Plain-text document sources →
• • • • • • •
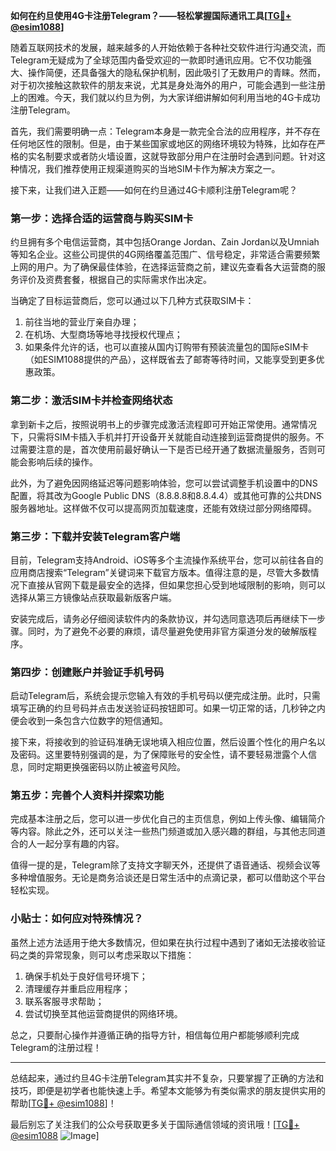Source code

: **如何在约旦使用4G卡注册Telegram？——轻松掌握国际通讯工具[[TG💪+ @esim1088](https://t.me/s/esim1088)]**

随着互联网技术的发展，越来越多的人开始依赖于各种社交软件进行沟通交流，而Telegram无疑成为了全球范围内备受欢迎的一款即时通讯应用。它不仅功能强大、操作简便，还具备强大的隐私保护机制，因此吸引了无数用户的青睐。然而，对于初次接触这款软件的朋友来说，尤其是身处海外的用户，可能会遇到一些注册上的困难。今天，我们就以约旦为例，为大家详细讲解如何利用当地的4G卡成功注册Telegram。

首先，我们需要明确一点：Telegram本身是一款完全合法的应用程序，并不存在任何地区性的限制。但是，由于某些国家或地区的网络环境较为特殊，比如存在严格的实名制要求或者防火墙设置，这就导致部分用户在注册时会遇到问题。针对这种情况，我们推荐使用正规渠道购买的当地SIM卡作为解决方案之一。

接下来，让我们进入正题——如何在约旦通过4G卡顺利注册Telegram呢？

### 第一步：选择合适的运营商与购买SIM卡

约旦拥有多个电信运营商，其中包括Orange Jordan、Zain Jordan以及Umniah等知名企业。这些公司提供的4G网络覆盖范围广、信号稳定，非常适合需要频繁上网的用户。为了确保最佳体验，在选择运营商之前，建议先查看各大运营商的服务评价及资费套餐，根据自己的实际需求作出决定。

当确定了目标运营商后，您可以通过以下几种方式获取SIM卡：
1. 前往当地的营业厅亲自办理；
2. 在机场、大型商场等地寻找授权代理点；
3. 如果条件允许的话，也可以直接从国内订购带有预装流量包的国际eSIM卡（如ESIM1088提供的产品），这样既省去了邮寄等待时间，又能享受到更多优惠政策。

### 第二步：激活SIM卡并检查网络状态

拿到新卡之后，按照说明书上的步骤完成激活流程即可开始正常使用。通常情况下，只需将SIM卡插入手机并打开设备开关就能自动连接到运营商提供的服务。不过需要注意的是，首次使用前最好确认一下是否已经开通了数据流量服务，否则可能会影响后续的操作。

此外，为了避免因网络延迟等问题影响体验，您可以尝试调整手机设置中的DNS配置，将其改为Google Public DNS（8.8.8.8和8.8.4.4）或其他可靠的公共DNS服务器地址。这样做不仅可以提高网页加载速度，还能有效绕过部分网络障碍。

### 第三步：下载并安装Telegram客户端

目前，Telegram支持Android、iOS等多个主流操作系统平台，您可以前往各自的应用商店搜索“Telegram”关键词来下载官方版本。值得注意的是，尽管大多数情况下直接从官网下载是最安全的选择，但如果您担心受到地域限制的影响，则可以选择从第三方镜像站点获取最新版客户端。

安装完成后，请务必仔细阅读软件内的条款协议，并勾选同意选项后再继续下一步骤。同时，为了避免不必要的麻烦，请尽量避免使用非官方渠道分发的破解版程序。

### 第四步：创建账户并验证手机号码

启动Telegram后，系统会提示您输入有效的手机号码以便完成注册。此时，只需填写正确的约旦号码并点击发送验证码按钮即可。如果一切正常的话，几秒钟之内便会收到一条包含六位数字的短信通知。

接下来，将接收到的验证码准确无误地填入相应位置，然后设置个性化的用户名以及密码。这里要特别强调的是，为了保障账号的安全性，请不要轻易泄露个人信息，同时定期更换强密码以防止被盗号风险。

### 第五步：完善个人资料并探索功能

完成基本注册之后，您可以进一步优化自己的主页信息，例如上传头像、编辑简介等内容。除此之外，还可以关注一些热门频道或加入感兴趣的群组，与其他志同道合的人一起分享有趣的内容。

值得一提的是，Telegram除了支持文字聊天外，还提供了语音通话、视频会议等多种增值服务。无论是商务洽谈还是日常生活中的点滴记录，都可以借助这个平台轻松实现。

### 小贴士：如何应对特殊情况？

虽然上述方法适用于绝大多数情况，但如果在执行过程中遇到了诸如无法接收验证码之类的异常现象，则可以考虑采取以下措施：

1. 确保手机处于良好信号环境下；
2. 清理缓存并重启应用程序；
3. 联系客服寻求帮助；
4. 尝试切换至其他运营商提供的网络环境。

总之，只要耐心操作并遵循正确的指导方针，相信每位用户都能够顺利完成Telegram的注册过程！

---

总结起来，通过约旦4G卡注册Telegram其实并不复杂，只要掌握了正确的方法和技巧，即便是初学者也能快速上手。希望本文能够为有类似需求的朋友提供实用的帮助[[TG💪+ @esim1088](https://t.me/s/esim1088)]！

最后别忘了关注我们的公众号获取更多关于国际通信领域的资讯哦！[[TG💪+ @esim1088](https://t.me/s/esim1088) ![Image](https://i.postimg.cc/4NQfJmqS/Snipaste-2025-05-13-00-14-12.png)]
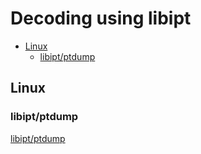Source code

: # Decoding using libipt

* [Linux](#linux)
  + [libipt/ptdump](#libipt/ptdump)


## Linux

### libipt/ptdump

[libipt/ptdump](https://github.com/intel/libipt/tree/master/ptdump)
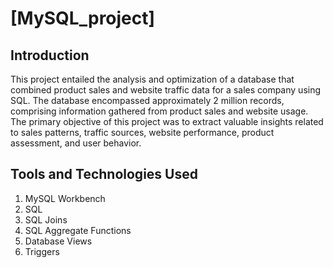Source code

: # [MySQL_project]

## Introduction 
This project entailed the analysis and optimization of a database that combined product sales and website traffic data for a sales company using SQL. The database encompassed approximately 2 million records, comprising information gathered from product sales and website usage. The primary objective of this project was to extract valuable insights related to sales patterns, traffic sources, website performance, product assessment, and user behavior.

## Tools and Technologies Used
1) MySQL Workbench
2) SQL
3) SQL Joins
4) SQL Aggregate Functions
5) Database Views
6) Triggers

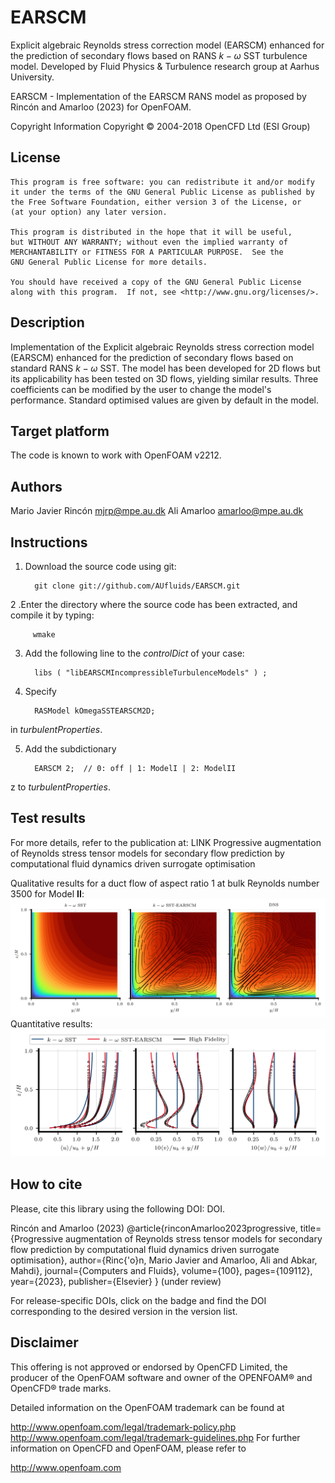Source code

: # EARSCM
Explicit algebraic Reynolds stress correction model (EARSCM) enhanced for the prediction of secondary flows based on RANS $k-\omega$ SST turbulence model.
Developed by Fluid Physics & Turbulence research group at Aarhus University.

EARSCM - Implementation of the EARSCM RANS model
         as proposed by Rincón and Amarloo (2023) for OpenFOAM.

Copyright Information
    Copyright © 2004-2018 OpenCFD Ltd (ESI Group)

## License
    This program is free software: you can redistribute it and/or modify
    it under the terms of the GNU General Public License as published by
    the Free Software Foundation, either version 3 of the License, or
    (at your option) any later version.

    This program is distributed in the hope that it will be useful,
    but WITHOUT ANY WARRANTY; without even the implied warranty of
    MERCHANTABILITY or FITNESS FOR A PARTICULAR PURPOSE.  See the
    GNU General Public License for more details.

    You should have received a copy of the GNU General Public License
    along with this program.  If not, see <http://www.gnu.org/licenses/>.

## Description
Implementation of the Explicit algebraic Reynolds stress correction model (EARSCM)
enhanced for the prediction of secondary flows based on standard RANS $k-\omega$ SST.
The model has been developed for 2D flows but its applicability has been tested on 3D
flows, yielding similar results.
Three coefficients can be modified by the user to change the model's performance.
Standard optimised values are given by default in the model.

## Target platform
The code is known to work with OpenFOAM v2212.

## Authors
Mario Javier Rincón <mjrp@mpe.au.dk>
Ali Amarloo <amarloo@mpe.au.dk>

## Instructions

1. Download the source code using git:

         git clone git://github.com/AUfluids/EARSCM.git

2 .Enter the directory where the source code has been extracted, and compile it by typing: 

         wmake

3. Add the following line to the _controlDict_ of your case:

         libs ( "libEARSCMIncompressibleTurbulenceModels" ) ;

4. Specify

         RASModel kOmegaSSTEARSCM2D;

in _turbulentProperties_.

5. Add the subdictionary

         EARSCM 2;  // 0: off | 1: ModelI | 2: ModelII
z
to _turbulentProperties_.

## Test results

For more details, refer to the publication at: LINK Progressive augmentation of Reynolds stress tensor models for secondary flow prediction by computational fluid dynamics driven surrogate optimisation

Qualitative results for a duct flow of aspect ratio 1 at bulk Reynolds number 3500 for Model **II**:
![alt text](https://github.com/AUfluids/EARSCM/blob/main/Test_Cases/testResults/SD_u.png)
Quantitative results:
![alt text](https://github.com/AUfluids/EARSCM/blob/main/Test_Cases/testResults/SD_profiles.png)

## How to cite
Please, cite this library using the following DOI: DOI.

Rincón and Amarloo (2023)
@article{rinconAmarloo2023progressive,
  title={Progressive augmentation of Reynolds stress tensor models for secondary flow prediction by computational fluid dynamics driven surrogate optimisation},
  author={Rinc{\'o}n, Mario Javier and Amarloo, Ali and Abkar, Mahdi},
  journal={Computers and Fluids},
  volume={100},
  pages={109112},
  year={2023},
  publisher={Elsevier}
}
(under review)

For release-specific DOIs, click on the badge and find the DOI corresponding to the desired version in the version list.

## Disclaimer
This offering is not approved or endorsed by OpenCFD Limited, the producer of the OpenFOAM software and owner of the OPENFOAM® and OpenCFD® trade marks.

Detailed information on the OpenFOAM trademark can be found at

http://www.openfoam.com/legal/trademark-policy.php
http://www.openfoam.com/legal/trademark-guidelines.php
For further information on OpenCFD and OpenFOAM, please refer to

http://www.openfoam.com
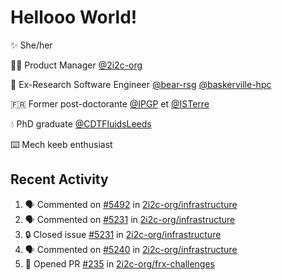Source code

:# Hellooo World!

✨ She/her

👩‍💻 Product Manager [@2i2c-org](https://2i2c.org/)

🐻 Ex-Research Software Engineer [@bear-rsg](https://github.com/bear-rsg) [@baskerville-hpc](https://github.com/baskerville-hpc) 

🇫🇷 Former post-doctorante [@IPGP](https://github.com/IPGP) et [@ISTerre](https://www.isterre.fr/) 

💧 PhD graduate [@CDTFluidsLeeds](https://fluid-dynamics.leeds.ac.uk/) 

⌨️ Mech keeb enthusiast 

## Recent Activity 

<!--START_SECTION:activity-->
1. 🗣 Commented on [#5492](https://github.com/2i2c-org/infrastructure/issues/5492#issuecomment-2639581735) in [2i2c-org/infrastructure](https://github.com/2i2c-org/infrastructure)
2. 🗣 Commented on [#5231](https://github.com/2i2c-org/infrastructure/issues/5231#issuecomment-2636476324) in [2i2c-org/infrastructure](https://github.com/2i2c-org/infrastructure)
3. 🔒 Closed issue [#5231](https://github.com/2i2c-org/infrastructure/issues/5231) in [2i2c-org/infrastructure](https://github.com/2i2c-org/infrastructure)
4. 🗣 Commented on [#5240](https://github.com/2i2c-org/infrastructure/issues/5240#issuecomment-2636385620) in [2i2c-org/infrastructure](https://github.com/2i2c-org/infrastructure)
5. 💪 Opened PR [#235](https://github.com/2i2c-org/frx-challenges/pull/235) in [2i2c-org/frx-challenges](https://github.com/2i2c-org/frx-challenges)
<!--END_SECTION:activity-->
• • • • • • •
Task description → The entries above hold the needed span. Transcribe exactly the lines from the one with "2. 在机场、大型商场等地寻找授权代理点；" to the one with "启动Telegram后，系统", both included.

Solution →
2. 在机场、大型商场等地寻找授权代理点；
3. 如果条件允许的话，也可以直接从国内订购带有预装流量包的国际eSIM卡（如ESIM1088提供的产品），这样既省去了邮寄等待时间，又能享受到更多优惠政策。

### 第二步：激活SIM卡并检查网络状态

拿到新卡之后，按照说明书上的步骤完成激活流程即可开始正常使用。通常情况下，只需将SIM卡插入手机并打开设备开关就能自动连接到运营商提供的服务。不过需要注意的是，首次使用前最好确认一下是否已经开通了数据流量服务，否则可能会影响后续的操作。

此外，为了避免因网络延迟等问题影响体验，您可以尝试调整手机设置中的DNS配置，将其改为Google Public DNS（8.8.8.8和8.8.4.4）或其他可靠的公共DNS服务器地址。这样做不仅可以提高网页加载速度，还能有效绕过部分网络障碍。

### 第三步：下载并安装Telegram客户端

目前，Telegram支持Android、iOS等多个主流操作系统平台，您可以前往各自的应用商店搜索“Telegram”关键词来下载官方版本。值得注意的是，尽管大多数情况下直接从官网下载是最安全的选择，但如果您担心受到地域限制的影响，则可以选择从第三方镜像站点获取最新版客户端。

安装完成后，请务必仔细阅读软件内的条款协议，并勾选同意选项后再继续下一步骤。同时，为了避免不必要的麻烦，请尽量避免使用非官方渠道分发的破解版程序。

### 第四步：创建账户并验证手机号码

启动Telegram后，系统会提示您输入有效的手机号码以便完成注册。此时，只需填写正确的约旦号码并点击发送验证码按钮即可。如果一切正常的话，几秒钟之内便会收到一条包含六位数字的短信通知。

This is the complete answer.